Teaching a robot dog to navigate the wild

Doctoral researcher Yelyzaveta Pervysheva from SpacEconomy partner Tampere University is working on a fascinating space-related topic that is, at the same time, very much down to earth: a robotic dog.

How could it walk through a snowy forest, climb over rocks, cross muddy terrain—and still know exactly where it is?

Of course, it has its heavenly guardian angels: satellites.

This question of determining location lies at the heart of ROBOSAT, a European research project in which we combine satellite navigation, 3D maps, artificial intelligence, and legged robots to enable autonomous navigation in the most challenging natural environments. 

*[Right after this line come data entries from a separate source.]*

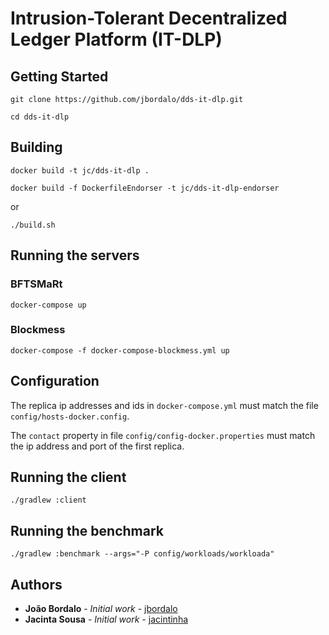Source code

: # Intrusion-Tolerant Decentralized Ledger Platform (IT-DLP)


## Getting Started


`git clone https://github.com/jbordalo/dds-it-dlp.git`

`cd dds-it-dlp`


## Building

`docker build -t jc/dds-it-dlp .`

`docker build -f DockerfileEndorser -t jc/dds-it-dlp-endorser`

or

`./build.sh`

## Running the servers

### BFTSMaRt
`docker-compose up`

### Blockmess
`docker-compose -f docker-compose-blockmess.yml up`

## Configuration
The replica ip addresses and ids in `docker-compose.yml` must match the file `config/hosts-docker.config`.

The `contact` property in file `config/config-docker.properties` must match the ip address and port of the first replica. 

## Running the client

`./gradlew :client`

## Running the benchmark

`./gradlew :benchmark --args="-P config/workloads/workloada"`

## Authors

-   **João Bordalo** - _Initial work_ - [jbordalo](https://github.com/jbordalo)
-   **Jacinta Sousa** - _Initial work_ - [jacintinha](https://github.com/jacintinha)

"I focuse in this project on how Global Navigation Satellite Systems (GNSS) can be made more accurate and resilient using real-world data collected by robots", Yelyzaveta writes.

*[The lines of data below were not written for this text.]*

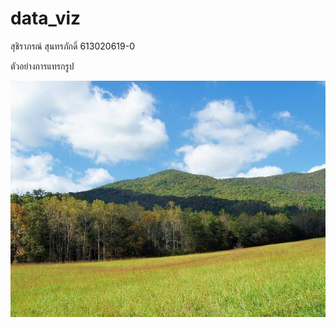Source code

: # data_viz

สุชิราภรณ์ สุนทรภักดิ์ 613020619-0

ตัวอย่างการแทรกรูป

![949F3811-D6DE-41BD-8FFE-5079629B3C09](949F3811-D6DE-41BD-8FFE-5079629B3C09.jpeg)
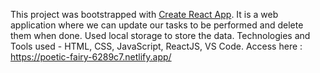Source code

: This project was bootstrapped with [Create React App](https://github.com/facebook/create-react-app).
It is a web application where we can update our tasks to be performed and delete them when done.
Used local storage to store the data.
Technologies and Tools used - HTML, CSS, JavaScript, ReactJS, VS Code.
Access here : https://poetic-fairy-6289c7.netlify.app/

Today, most navigation technologies are designed for cities, cars, and environments with clean satellite signals. But nature is messy. Forests block signals, mountains reflect them, and interference is increasing globally. Yet these are precisely the environments where robots could one day save lives – during wildfires, floods, avalanches, or search-and-rescue missions.

At the center of the project is a four-legged robot equipped with satellite receivers, cameras, 3D laser scanners, and motion sensors. 

The robot can traverse forests, rocky landscapes, snow, and uneven terrain while recording synchronized environmental and satellite data. This creates something truly unique: a large-scale dataset that links real natural environments with satellite navigation performance.

Most people assume that satellite positioning always works. In reality, trees, terrain, signal reflections, and interference can significantly degrade accuracy. In urban areas, 3D building models help correct these errors. In natural environments, such detailed models rarely exist. 

ROBOSAT fills this gap by combining satellite data with precise 3D environmental information and machine-learning methods that estimate how reliable each position truly is.

Yelyzaveta's research focuses on analyzing raw satellite signals, detecting disturbances, and training algorithms to recognize when navigation becomes unreliable. 

The goal is not only greater accuracy, but also safer decision-making for robots, vehicles, and emergency systems.

ROBOSAT is designed as an open research platform. The project will provide open datasets, open software tools, and digital services that allow researchers and companies to use real robot data from natural environments. This supports innovation far beyond the project itself.

"For me, ROBOSAT is about more than technology", says Yelyzaveta.

"It represents a step toward safer rescue missions, improved disaster response, and a future in which robots can support humans in the most challenging places on Earth."